[Data for review Boundary: Start]
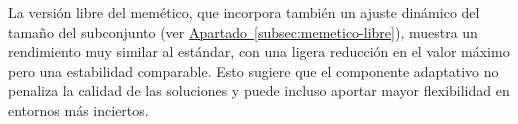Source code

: La versión libre del memético, que incorpora también un ajuste dinámico del tamaño del subconjunto
(ver \hyperref[subsec:memetico-libre]{Apartado~\ref*{subsec:memetico-libre}}), muestra un rendimiento muy similar al estándar,
con una ligera reducción en el valor máximo pero una estabilidad comparable.
Esto sugiere que el componente adaptativo no penaliza la calidad de las soluciones y puede incluso aportar mayor flexibilidad en entornos más inciertos.


\begin{table}[htp]
  \centering
\end{table}
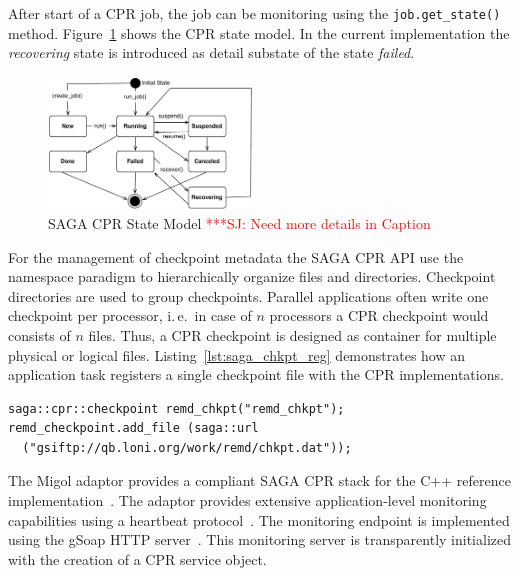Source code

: \documentclass[times, 10pt,twocolumn]{article}
\newcommand{\jhanote}[1]{ {\textcolor{red} { ***SJ: #1 }}}
\begin{document}
After start of a CPR job, the job can be monitoring using the \texttt{job.get\_state()} method. Figure~\ref{fig:cpr-statemodel} shows the CPR state model. In the current implementation the \emph{recovering} state is introduced as detail substate of the state \emph{failed}.
\begin{figure}[th]
    \centering
        \includegraphics[width=0.48\textwidth]{cpr-statemodel.pdf}
    \caption{SAGA CPR State Model \jhanote{Need more details in Caption} }
    \label{fig:cpr-statemodel}
\end{figure}
                               

For the management of checkpoint metadata the SAGA CPR API use the namespace paradigm to hierarchically 
organize files and directories. Checkpoint directories are 
used to group checkpoints. Parallel applications often write one checkpoint per 
processor, i.\,e.\ in case of $n$ processors a CPR checkpoint
would consists of $n$ files. Thus, a CPR checkpoint is designed as container 
for multiple physical or logical files. Listing~\ref{lst:saga_chkpt_reg} demonstrates how an application task registers a single checkpoint file with the CPR implementations.     
\begin{lstlisting}[style=myListing, caption={SAGA CPR: Register Checkpoint with Migol}, label={lst:saga_chkpt_reg}]
saga::cpr::checkpoint remd_chkpt("remd_chkpt");
remd_checkpoint.add_file (saga::url 
  ("gsiftp://qb.loni.org/work/remd/chkpt.dat"));
\end{lstlisting}
                        

The Migol adaptor provides a compliant SAGA CPR stack for the C++ reference implementation~\cite{Kaiser:2006qp}. The adaptor provides extensive application-level monitoring capabilities using a heartbeat protocol~\cite{Hanmer:2007kx}. The monitoring endpoint is implemented using the gSoap HTTP server~\cite{gsoap}. This monitoring server is transparently initialized with the creation of a CPR service object. 

\end{document}

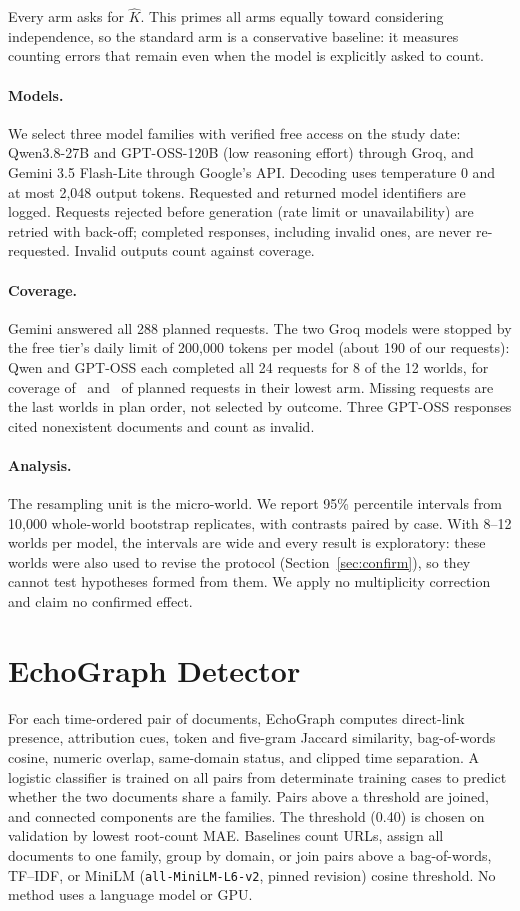 \documentclass[11pt]{article}
\newcommand{\code}[1]{\texttt{#1}}
\begin{document}
Every arm asks for $\widehat K$. This primes all arms equally toward considering independence, so
the standard arm is a conservative baseline: it measures counting errors that remain even when the
model is explicitly asked to count.

\paragraph{Models.}
We select three model families with verified free access on the study date: Qwen3.8-27B and
GPT-OSS-120B (low reasoning effort) through Groq, and Gemini 3.5 Flash-Lite through Google's API.
Decoding uses temperature 0 and at most 2,048 output tokens. Requested and returned model
identifiers are logged. Requests rejected before generation (rate limit or unavailability) are
retried with back-off; completed responses, including invalid ones, are never re-requested.
Invalid outputs count against coverage.

\paragraph{Coverage.}
Gemini answered all 288 planned requests. The two Groq models were stopped by the free tier's
daily limit of 200,000 tokens per model (about 190 of our requests): Qwen and GPT-OSS each completed
all 24 requests for 8 of the 12 worlds, for coverage of \DevQwenCoverage\ and \DevGptossCoverage\
of planned requests in their lowest arm. Missing requests are the last worlds in plan order, not
selected by outcome. Three GPT-OSS responses cited nonexistent documents and count as invalid.

\paragraph{Analysis.}
The resampling unit is the micro-world. We report 95\% percentile intervals from 10,000
whole-world bootstrap replicates, with contrasts paired by case. With 8--12 worlds per model, the
intervals are wide and every result is exploratory: these worlds were also used to revise the
protocol (Section~\ref{sec:confirm}), so they cannot test hypotheses formed from them. We apply no
multiplicity correction and claim no confirmed effect.

\section{EchoGraph Detector}
For each time-ordered pair of documents, EchoGraph computes direct-link presence, attribution cues,
token and five-gram Jaccard similarity, bag-of-words cosine, numeric overlap, same-domain status,
and clipped time separation. A logistic classifier is trained on all pairs from determinate
training cases to predict whether the two documents share a family. Pairs above a threshold are
joined, and connected components are the families. The threshold (0.40) is chosen on validation by
lowest root-count MAE. Baselines count URLs, assign all documents to one family, group by domain,
or join pairs above a bag-of-words, TF--IDF, or MiniLM (\code{all-MiniLM-L6-v2}, pinned revision)
cosine threshold. No method uses a language model or GPU.
\end{document}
[Data for review Boundary: End]
• _What to produce_
Run a filter over the data above and keep each line that contains the word "EchoGraph".

• _Task response_
\section{EchoGraph Detector}
For each time-ordered pair of documents, EchoGraph computes direct-link presence, attribution cues,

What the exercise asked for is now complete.